Around the same time, OpenAI thought differently. Instead of recovering a word given surrounding context, OpenAI chose to predict the next word \(w_i\) given all previous words \(w_1 w_2 \ldots w_{i-1}\). This paradigm is the classical language model setting, which is all about next word prediction and was well studied before deep learning (e.g., using \(n\)-gram models).

Unlike Google BERT which is encoder-only Transformer, OpenAI uses decoder-only Transformer (recall the original Transformer is encoder-decoder), and developed GPT (“Generative Pretrained Transformer”) models. The advantage of GPT over BERT is that because it can predict the next word given the prefix, keep doing that over and over, it can generate arbitrariliy long new text. This is why it is called “Generative AI”. By contrast, BERT can only understand text and cannot generate anything new!

But can GPT also understand language? Of course it can. This is the fundamental belief of OpenAI’s founding chief scientist Ilya Sutskever, the man behind GPT. He thought, if I can speak a language, I definitely understand it, but not vice versa! I might understand some Spanish (especially reading), but it is possible that I cannot speak it well, because producing is much harder than understanding!

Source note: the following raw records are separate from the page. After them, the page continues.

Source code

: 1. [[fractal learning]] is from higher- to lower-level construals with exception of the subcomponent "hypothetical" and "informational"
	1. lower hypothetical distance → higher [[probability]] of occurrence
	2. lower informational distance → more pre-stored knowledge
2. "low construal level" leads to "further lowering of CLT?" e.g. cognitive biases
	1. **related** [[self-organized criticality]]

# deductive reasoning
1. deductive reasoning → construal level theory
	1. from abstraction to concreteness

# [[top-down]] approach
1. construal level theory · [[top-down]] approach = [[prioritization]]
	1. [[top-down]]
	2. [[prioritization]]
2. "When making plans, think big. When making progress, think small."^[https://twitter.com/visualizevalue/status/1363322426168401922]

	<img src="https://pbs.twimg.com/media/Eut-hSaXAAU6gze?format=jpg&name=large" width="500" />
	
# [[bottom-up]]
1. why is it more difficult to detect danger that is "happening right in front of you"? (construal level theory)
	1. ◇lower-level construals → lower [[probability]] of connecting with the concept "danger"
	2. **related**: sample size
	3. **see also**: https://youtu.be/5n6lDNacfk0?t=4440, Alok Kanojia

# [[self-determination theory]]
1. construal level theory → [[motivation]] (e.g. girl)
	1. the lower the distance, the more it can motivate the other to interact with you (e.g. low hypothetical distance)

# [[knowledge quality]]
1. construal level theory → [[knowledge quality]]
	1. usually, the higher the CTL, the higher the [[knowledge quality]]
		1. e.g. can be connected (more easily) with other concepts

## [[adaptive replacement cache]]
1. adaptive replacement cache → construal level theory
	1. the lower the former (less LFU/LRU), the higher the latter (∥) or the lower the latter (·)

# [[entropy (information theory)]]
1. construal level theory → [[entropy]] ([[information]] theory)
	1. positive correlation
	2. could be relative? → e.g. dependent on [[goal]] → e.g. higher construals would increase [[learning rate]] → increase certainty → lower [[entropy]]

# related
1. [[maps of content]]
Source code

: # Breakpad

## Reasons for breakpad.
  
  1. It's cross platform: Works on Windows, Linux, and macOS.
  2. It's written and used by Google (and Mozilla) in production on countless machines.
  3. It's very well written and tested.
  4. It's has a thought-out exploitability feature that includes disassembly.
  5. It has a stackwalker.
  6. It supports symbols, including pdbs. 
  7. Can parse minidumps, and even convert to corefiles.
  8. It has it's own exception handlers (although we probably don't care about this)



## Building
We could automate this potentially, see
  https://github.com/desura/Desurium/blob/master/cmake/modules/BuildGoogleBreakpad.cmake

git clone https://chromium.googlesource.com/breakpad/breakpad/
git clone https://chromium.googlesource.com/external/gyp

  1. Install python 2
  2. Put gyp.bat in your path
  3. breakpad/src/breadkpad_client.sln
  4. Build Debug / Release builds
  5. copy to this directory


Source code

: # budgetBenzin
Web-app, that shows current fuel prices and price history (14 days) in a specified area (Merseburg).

It turns out that BERT is still slightly better than GPT in terms of understanding, which brought a significant improvement to Google search quality (as BERT understands search queries better than anything Google had before) and a huge financial gain. But the fact that BERT cannot generate meant that Google missed the opportunity of ChatGPT. After a few years, GPT eventually evolved into ChatGPT, the most ground-breaking App ever released in human history. This was such a big loss for Google and win for OpenAI.

Nowadays, there are numerous large language models (LLMs) and generative AI chatbots, such as Google Gemini, Deepseek, Grok, etc. These chatbots can do marvelous things such as writing poems, writing code, solving math problems, analyzing legal text, and many more. But remember, all of them are based on GPT, the decoder-only Transformer that predicts the next word.